山刀をふりまわし、迫る土蝗を近づけまいとしますが、そんなものが通用する化け物ではありません。
「あっ、あっ、あっ、ぎゃああああああああっ!」
絶叫する親方は土蝗の下敷きとなり、そして、あげ続ける悲鳴に、ばりばりと肉や骨を噛み砕く音が重なっていったのです。
41)
「なあ、あんた、なんでこんなことになってるんだよ」
手枷を解かれ、地面にへたりこんでいるわたしの足の傷に軟膏を塗り、手当てをしながら、わたしを救ってくれた男が、あきれたようにいいました。
この男は何者なのでしょうか。
こんな場所にいるなんて、この男もまた、猟人の一人なのでしょうか?
しかし、どう見てもそうは思えません。
猟人どころか、どんな職業もしっくりこない。
中背の、なにか特徴のない容貌の男でした。
その目はしかし、親方の、笑っていても酷薄そうだった目とは違い、優しげでした。
着ている服は、もともとはそれなりのものだったようですが、今、その服はずたぼろになって、あちこちに泥や血の痕もつき、まるで拷問でも受けたあとのようなありさまです。

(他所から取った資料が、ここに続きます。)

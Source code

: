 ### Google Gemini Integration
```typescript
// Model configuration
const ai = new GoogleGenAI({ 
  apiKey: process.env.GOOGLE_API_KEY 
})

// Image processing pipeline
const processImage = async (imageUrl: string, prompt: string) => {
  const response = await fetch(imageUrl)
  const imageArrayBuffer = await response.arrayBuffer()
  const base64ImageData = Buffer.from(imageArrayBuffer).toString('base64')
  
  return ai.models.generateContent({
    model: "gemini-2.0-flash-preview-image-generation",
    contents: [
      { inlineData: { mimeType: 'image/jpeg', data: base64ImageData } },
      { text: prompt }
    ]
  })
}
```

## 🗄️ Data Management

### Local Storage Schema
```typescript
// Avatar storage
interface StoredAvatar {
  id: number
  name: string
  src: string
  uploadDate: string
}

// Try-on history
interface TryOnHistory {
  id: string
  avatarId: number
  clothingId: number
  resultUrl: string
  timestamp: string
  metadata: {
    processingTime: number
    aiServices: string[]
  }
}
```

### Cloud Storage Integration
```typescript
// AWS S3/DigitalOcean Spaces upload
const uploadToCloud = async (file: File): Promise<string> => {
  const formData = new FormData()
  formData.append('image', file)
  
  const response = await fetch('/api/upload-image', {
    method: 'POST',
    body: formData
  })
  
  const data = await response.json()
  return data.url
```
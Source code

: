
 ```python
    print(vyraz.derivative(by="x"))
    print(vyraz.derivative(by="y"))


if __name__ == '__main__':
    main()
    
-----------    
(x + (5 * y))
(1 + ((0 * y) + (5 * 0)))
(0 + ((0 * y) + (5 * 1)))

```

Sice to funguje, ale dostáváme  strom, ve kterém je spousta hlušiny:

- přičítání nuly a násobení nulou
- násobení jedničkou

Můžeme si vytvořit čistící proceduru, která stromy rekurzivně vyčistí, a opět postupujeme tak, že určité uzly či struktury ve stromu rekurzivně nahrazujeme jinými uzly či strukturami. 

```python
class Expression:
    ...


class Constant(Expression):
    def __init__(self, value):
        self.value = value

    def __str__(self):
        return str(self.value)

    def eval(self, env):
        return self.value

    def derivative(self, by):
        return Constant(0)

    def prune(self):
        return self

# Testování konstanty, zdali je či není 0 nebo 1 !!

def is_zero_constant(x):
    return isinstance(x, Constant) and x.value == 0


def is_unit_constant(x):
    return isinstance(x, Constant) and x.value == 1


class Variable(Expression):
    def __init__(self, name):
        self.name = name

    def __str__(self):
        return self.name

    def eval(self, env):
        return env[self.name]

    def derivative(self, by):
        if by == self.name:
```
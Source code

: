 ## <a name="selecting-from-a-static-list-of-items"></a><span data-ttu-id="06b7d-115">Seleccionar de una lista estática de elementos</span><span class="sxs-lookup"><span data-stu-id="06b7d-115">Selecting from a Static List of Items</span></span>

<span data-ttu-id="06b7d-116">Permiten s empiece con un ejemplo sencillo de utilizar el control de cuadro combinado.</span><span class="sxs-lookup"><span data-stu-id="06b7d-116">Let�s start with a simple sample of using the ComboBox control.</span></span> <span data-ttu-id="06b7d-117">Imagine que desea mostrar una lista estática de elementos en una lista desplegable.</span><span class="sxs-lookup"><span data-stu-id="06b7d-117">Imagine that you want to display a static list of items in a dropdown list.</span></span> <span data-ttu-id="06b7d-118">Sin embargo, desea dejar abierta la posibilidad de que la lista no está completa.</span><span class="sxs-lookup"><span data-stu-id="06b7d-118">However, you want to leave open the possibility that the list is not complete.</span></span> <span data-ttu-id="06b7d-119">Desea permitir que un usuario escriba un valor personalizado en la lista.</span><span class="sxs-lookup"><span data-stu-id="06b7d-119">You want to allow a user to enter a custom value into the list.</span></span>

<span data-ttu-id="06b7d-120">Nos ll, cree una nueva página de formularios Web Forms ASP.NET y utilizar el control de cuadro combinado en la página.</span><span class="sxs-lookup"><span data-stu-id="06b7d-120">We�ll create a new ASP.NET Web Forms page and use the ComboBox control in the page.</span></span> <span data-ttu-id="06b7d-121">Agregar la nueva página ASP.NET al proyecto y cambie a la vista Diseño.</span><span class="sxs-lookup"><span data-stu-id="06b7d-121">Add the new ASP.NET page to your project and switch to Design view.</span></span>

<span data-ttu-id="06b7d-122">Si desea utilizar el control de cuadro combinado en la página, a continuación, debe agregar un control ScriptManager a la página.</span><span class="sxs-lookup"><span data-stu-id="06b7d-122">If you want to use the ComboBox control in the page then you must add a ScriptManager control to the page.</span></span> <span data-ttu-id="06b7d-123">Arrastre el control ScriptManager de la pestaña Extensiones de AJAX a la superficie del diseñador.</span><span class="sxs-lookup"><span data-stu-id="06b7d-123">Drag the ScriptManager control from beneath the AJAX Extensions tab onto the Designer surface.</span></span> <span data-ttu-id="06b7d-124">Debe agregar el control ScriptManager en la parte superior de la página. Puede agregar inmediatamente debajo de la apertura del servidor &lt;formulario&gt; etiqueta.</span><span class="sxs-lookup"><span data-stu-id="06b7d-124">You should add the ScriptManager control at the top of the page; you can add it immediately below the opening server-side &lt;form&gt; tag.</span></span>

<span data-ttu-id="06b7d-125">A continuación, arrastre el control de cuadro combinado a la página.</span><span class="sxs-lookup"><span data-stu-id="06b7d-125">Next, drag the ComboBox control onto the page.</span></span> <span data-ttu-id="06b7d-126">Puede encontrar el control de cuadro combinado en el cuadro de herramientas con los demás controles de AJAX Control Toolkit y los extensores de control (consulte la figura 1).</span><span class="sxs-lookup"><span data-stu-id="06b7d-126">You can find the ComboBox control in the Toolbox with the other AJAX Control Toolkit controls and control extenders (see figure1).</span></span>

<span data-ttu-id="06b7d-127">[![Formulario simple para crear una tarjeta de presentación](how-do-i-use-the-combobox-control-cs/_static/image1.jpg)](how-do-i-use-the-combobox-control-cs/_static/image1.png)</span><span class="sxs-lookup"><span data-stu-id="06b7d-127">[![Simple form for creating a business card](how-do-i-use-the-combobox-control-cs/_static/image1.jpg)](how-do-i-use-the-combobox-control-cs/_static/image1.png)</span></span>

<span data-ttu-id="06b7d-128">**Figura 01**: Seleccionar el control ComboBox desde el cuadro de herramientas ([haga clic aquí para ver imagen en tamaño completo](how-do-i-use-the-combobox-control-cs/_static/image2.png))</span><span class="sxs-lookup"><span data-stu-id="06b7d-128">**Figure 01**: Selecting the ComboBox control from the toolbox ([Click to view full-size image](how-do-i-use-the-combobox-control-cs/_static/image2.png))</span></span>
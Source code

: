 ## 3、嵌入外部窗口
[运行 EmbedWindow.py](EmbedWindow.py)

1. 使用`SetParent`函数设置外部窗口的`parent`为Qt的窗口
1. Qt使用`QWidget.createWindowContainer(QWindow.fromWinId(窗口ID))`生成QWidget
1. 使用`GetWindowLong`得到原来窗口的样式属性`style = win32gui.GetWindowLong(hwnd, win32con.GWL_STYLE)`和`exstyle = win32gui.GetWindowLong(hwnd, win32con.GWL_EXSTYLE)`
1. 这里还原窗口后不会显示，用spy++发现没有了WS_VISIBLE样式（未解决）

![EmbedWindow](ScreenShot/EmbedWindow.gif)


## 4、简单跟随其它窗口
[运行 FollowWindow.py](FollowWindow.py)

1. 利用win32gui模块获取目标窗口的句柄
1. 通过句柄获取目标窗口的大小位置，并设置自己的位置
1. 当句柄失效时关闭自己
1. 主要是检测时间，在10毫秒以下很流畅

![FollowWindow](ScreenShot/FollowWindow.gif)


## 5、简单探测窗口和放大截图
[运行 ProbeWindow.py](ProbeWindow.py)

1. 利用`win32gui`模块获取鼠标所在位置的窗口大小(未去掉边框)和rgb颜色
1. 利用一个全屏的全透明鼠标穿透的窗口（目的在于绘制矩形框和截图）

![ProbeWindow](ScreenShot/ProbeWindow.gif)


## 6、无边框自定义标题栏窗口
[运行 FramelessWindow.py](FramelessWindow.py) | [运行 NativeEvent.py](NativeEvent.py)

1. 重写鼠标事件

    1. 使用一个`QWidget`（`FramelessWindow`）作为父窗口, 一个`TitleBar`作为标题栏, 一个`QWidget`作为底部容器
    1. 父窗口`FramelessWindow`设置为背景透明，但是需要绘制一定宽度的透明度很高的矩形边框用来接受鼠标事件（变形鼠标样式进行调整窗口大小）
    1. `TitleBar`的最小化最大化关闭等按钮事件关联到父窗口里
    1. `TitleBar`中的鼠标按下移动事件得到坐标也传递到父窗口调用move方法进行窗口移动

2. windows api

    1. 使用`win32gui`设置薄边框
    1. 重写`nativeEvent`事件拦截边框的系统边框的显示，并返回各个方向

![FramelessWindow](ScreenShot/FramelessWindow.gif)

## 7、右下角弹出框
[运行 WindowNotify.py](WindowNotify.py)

破れた服のすきまから、男の首にのぞいて見える赤いものは首輪なのでしょうか。
とすると、この、得体のしれない男は、もしかしたら、逃亡奴隷なのかもしれません。
しかし、だからといってなんなのでしょうか。
親方の企みによって土蝗の餌となるところだった、わたしの命を、すんでのところで救ってくれたのですから。
感謝しかありません。
わたしは男にお礼を言い、名前を聞かせて欲しいとたのみました。
いまは無理だけれども、いつかこの恩を返さなければ。
「あ……おれの名か?」
男は、シャスカ、と名乗りました。
「で、あんたはここでなにをしてるんだ? あいつに——」
といって、あごで壺の底を示します。
わたしもそちらに視線を向けましたが、そこにはもう、親方といえるような
「自分から手をつきだして、あんなことするなんて。あんた、バカなのか?」
どうも、最初からわたしたちのことを見ていたようです。
「死にたかったのか? それにしては、たすけてくれって叫んでたしなあ……」
「いえっ、それは——だまされて」
そして、わたしは、シャスカというこの人に、わたしの事情を説明したのでした。
「ふうん……」
話をききおえた彼は、言いました。
「あいつもまあひどい奴ではあるが……あんた、やっぱりバカだな。人が良すぎる」
返す言葉もありません。
「で」
と、続けます。
「あんたの娘の、エセだったか、その子は、かわいいんだな」
「それはもう。自慢の娘です」
「なるほど……立てるか?」
わたしは、よろけながら立ち上がりました。
「うぐっ」
手当てはしてもらったものの、親方に斬られた足の傷はやはり、ずきずきと痛みます。
でも、まったく歩けないほどではありませんでした。
「なんとか……」
「ほう、あいつから分捕った軟膏、なかなか効くじゃないか。よかったな」
そういってシャスカはにやりと笑うのでした。
「じゃあ、行くか、ついて来な」
歩き出そうとするその人に、わたしはおずおずと声をかけました。
「あの……」
「ん? なんだい?」
「あの、土蝗の涎を、集めてもいいですか? 親方はあれが魔涎香だと」
「あ?」
シャスカは、呆気にとられた顔をして、ついでげらげら笑いだしました。
「はあ? あれが魔涎香だって?」
「親方は言ってましたよ、儂の見立てではまちがいないって。あれを少しでも持って帰れば、娘を——」
「ないない」
シャスカは、手をひらひらと振って言います。
「んなわけないだろ、あれはただの、化け物のよだれ。あんなものに効能があるわけないだろうよ」
「そ、そんなあ……」
力が抜け、がっくりとひざを突くわたしに
「心配するな、おれがなんとかしてやるから。さあ、ついて来なって」
そういって、手を差し出したのでした。